━━ Information given
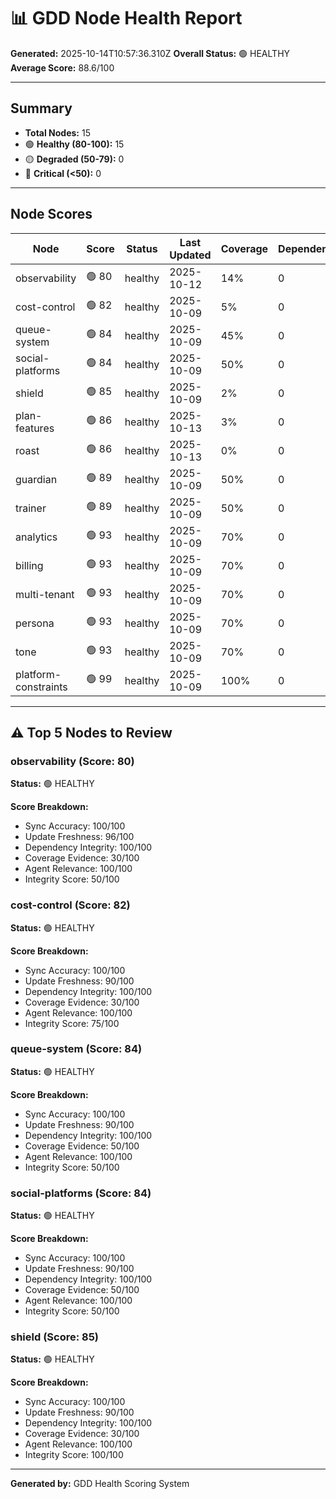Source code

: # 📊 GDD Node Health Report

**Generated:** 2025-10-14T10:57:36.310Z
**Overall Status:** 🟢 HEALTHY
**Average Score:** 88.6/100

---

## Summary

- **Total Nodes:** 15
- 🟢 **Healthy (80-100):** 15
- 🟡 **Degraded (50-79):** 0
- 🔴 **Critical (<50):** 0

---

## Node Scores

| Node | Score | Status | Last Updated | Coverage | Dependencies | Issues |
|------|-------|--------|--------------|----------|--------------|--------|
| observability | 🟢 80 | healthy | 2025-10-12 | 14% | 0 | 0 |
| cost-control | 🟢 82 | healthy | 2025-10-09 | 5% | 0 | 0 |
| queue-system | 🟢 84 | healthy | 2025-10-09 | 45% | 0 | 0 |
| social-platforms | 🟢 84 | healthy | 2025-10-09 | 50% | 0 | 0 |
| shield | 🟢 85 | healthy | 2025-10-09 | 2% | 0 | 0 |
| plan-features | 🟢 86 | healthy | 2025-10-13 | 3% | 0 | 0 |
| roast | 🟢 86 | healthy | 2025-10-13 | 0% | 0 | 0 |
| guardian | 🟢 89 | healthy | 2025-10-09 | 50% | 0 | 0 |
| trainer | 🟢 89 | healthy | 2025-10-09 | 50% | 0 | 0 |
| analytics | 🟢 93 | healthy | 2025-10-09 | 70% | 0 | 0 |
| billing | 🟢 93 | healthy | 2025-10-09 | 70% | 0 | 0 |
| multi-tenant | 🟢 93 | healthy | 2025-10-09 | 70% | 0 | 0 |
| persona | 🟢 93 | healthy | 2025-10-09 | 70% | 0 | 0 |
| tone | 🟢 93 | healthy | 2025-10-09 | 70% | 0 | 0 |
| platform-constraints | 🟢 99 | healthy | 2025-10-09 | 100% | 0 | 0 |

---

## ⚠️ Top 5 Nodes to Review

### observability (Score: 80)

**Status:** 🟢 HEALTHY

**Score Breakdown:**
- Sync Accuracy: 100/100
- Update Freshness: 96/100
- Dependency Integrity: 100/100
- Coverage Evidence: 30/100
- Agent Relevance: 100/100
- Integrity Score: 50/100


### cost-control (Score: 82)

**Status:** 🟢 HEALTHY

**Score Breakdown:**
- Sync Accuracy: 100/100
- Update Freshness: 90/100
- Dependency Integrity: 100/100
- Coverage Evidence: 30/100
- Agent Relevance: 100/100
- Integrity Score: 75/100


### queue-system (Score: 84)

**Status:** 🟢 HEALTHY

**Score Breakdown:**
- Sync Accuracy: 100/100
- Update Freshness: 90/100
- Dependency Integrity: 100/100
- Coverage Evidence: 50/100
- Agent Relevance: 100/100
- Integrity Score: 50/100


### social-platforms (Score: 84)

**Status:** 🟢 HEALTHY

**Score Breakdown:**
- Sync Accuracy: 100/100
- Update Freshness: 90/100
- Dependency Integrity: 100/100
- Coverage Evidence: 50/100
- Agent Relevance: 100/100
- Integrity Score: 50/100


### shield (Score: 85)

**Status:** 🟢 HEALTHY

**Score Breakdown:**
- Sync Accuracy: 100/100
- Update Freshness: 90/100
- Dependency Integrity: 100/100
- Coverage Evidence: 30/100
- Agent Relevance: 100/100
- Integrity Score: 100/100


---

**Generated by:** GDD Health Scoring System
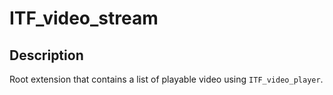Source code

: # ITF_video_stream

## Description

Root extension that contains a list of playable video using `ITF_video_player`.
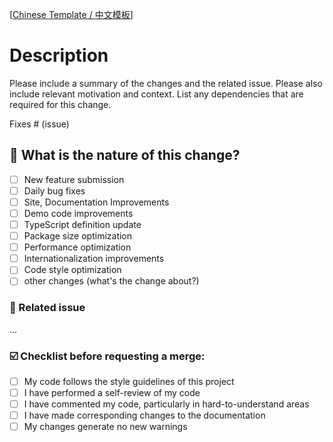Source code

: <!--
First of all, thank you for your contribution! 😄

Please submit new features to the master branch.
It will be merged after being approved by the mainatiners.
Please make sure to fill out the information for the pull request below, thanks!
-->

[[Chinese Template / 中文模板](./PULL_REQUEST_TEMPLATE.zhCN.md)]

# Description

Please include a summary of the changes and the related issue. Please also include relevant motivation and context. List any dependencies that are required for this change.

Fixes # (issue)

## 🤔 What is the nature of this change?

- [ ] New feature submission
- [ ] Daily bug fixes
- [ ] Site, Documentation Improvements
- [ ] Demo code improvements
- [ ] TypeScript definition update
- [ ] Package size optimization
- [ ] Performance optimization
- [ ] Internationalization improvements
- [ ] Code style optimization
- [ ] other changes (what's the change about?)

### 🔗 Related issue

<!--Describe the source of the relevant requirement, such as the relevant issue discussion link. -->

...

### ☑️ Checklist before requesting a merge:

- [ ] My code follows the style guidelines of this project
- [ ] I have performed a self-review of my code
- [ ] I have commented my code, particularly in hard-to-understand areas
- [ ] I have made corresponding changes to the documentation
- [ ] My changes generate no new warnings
━━━━
Work order: Apart from its pictures, the data is to be repeated exactly.

Task solution:
Source code

: # 📊 GDD Node Health Report

**Generated:** 2025-10-14T10:57:36.310Z
**Overall Status:** 🟢 HEALTHY
**Average Score:** 88.6/100

---

## Summary

- **Total Nodes:** 15
- 🟢 **Healthy (80-100):** 15
- 🟡 **Degraded (50-79):** 0
- 🔴 **Critical (<50):** 0

---

## Node Scores

| Node | Score | Status | Last Updated | Coverage | Dependencies | Issues |
|------|-------|--------|--------------|----------|--------------|--------|
| observability | 🟢 80 | healthy | 2025-10-12 | 14% | 0 | 0 |
| cost-control | 🟢 82 | healthy | 2025-10-09 | 5% | 0 | 0 |
| queue-system | 🟢 84 | healthy | 2025-10-09 | 45% | 0 | 0 |
| social-platforms | 🟢 84 | healthy | 2025-10-09 | 50% | 0 | 0 |
| shield | 🟢 85 | healthy | 2025-10-09 | 2% | 0 | 0 |
| plan-features | 🟢 86 | healthy | 2025-10-13 | 3% | 0 | 0 |
| roast | 🟢 86 | healthy | 2025-10-13 | 0% | 0 | 0 |
| guardian | 🟢 89 | healthy | 2025-10-09 | 50% | 0 | 0 |
| trainer | 🟢 89 | healthy | 2025-10-09 | 50% | 0 | 0 |
| analytics | 🟢 93 | healthy | 2025-10-09 | 70% | 0 | 0 |
| billing | 🟢 93 | healthy | 2025-10-09 | 70% | 0 | 0 |
| multi-tenant | 🟢 93 | healthy | 2025-10-09 | 70% | 0 | 0 |
| persona | 🟢 93 | healthy | 2025-10-09 | 70% | 0 | 0 |
| tone | 🟢 93 | healthy | 2025-10-09 | 70% | 0 | 0 |
| platform-constraints | 🟢 99 | healthy | 2025-10-09 | 100% | 0 | 0 |

---

## ⚠️ Top 5 Nodes to Review

### observability (Score: 80)

**Status:** 🟢 HEALTHY

**Score Breakdown:**
- Sync Accuracy: 100/100
- Update Freshness: 96/100
- Dependency Integrity: 100/100
- Coverage Evidence: 30/100
- Agent Relevance: 100/100
- Integrity Score: 50/100


### cost-control (Score: 82)

**Status:** 🟢 HEALTHY

**Score Breakdown:**
- Sync Accuracy: 100/100
- Update Freshness: 90/100
- Dependency Integrity: 100/100
- Coverage Evidence: 30/100
- Agent Relevance: 100/100
- Integrity Score: 75/100


### queue-system (Score: 84)

**Status:** 🟢 HEALTHY

**Score Breakdown:**
- Sync Accuracy: 100/100
- Update Freshness: 90/100
- Dependency Integrity: 100/100
- Coverage Evidence: 50/100
- Agent Relevance: 100/100
- Integrity Score: 50/100


### social-platforms (Score: 84)

**Status:** 🟢 HEALTHY

**Score Breakdown:**
- Sync Accuracy: 100/100
- Update Freshness: 90/100
- Dependency Integrity: 100/100
- Coverage Evidence: 50/100
- Agent Relevance: 100/100
- Integrity Score: 50/100


### shield (Score: 85)

**Status:** 🟢 HEALTHY

**Score Breakdown:**
- Sync Accuracy: 100/100
- Update Freshness: 90/100
- Dependency Integrity: 100/100
- Coverage Evidence: 30/100
- Agent Relevance: 100/100
- Integrity Score: 100/100


---

**Generated by:** GDD Health Scoring System
Source code

: # ITF_video_stream

## Description

Root extension that contains a list of playable video using `ITF_video_player`.
Source code

: <!--
First of all, thank you for your contribution! 😄

Please submit new features to the master branch.
It will be merged after being approved by the mainatiners.
Please make sure to fill out the information for the pull request below, thanks!
-->

[[Chinese Template / 中文模板](./PULL_REQUEST_TEMPLATE.zhCN.md)]

# Description

Please include a summary of the changes and the related issue. Please also include relevant motivation and context. List any dependencies that are required for this change.

Fixes # (issue)

## 🤔 What is the nature of this change?

- [ ] New feature submission
- [ ] Daily bug fixes
- [ ] Site, Documentation Improvements
- [ ] Demo code improvements
- [ ] TypeScript definition update
- [ ] Package size optimization
- [ ] Performance optimization
- [ ] Internationalization improvements
- [ ] Code style optimization
- [ ] other changes (what's the change about?)

### 🔗 Related issue

<!--Describe the source of the relevant requirement, such as the relevant issue discussion link. -->

...

### ☑️ Checklist before requesting a merge:

- [ ] My code follows the style guidelines of this project
- [ ] I have performed a self-review of my code
- [ ] I have commented my code, particularly in hard-to-understand areas
- [ ] I have made corresponding changes to the documentation
- [ ] My changes generate no new warnings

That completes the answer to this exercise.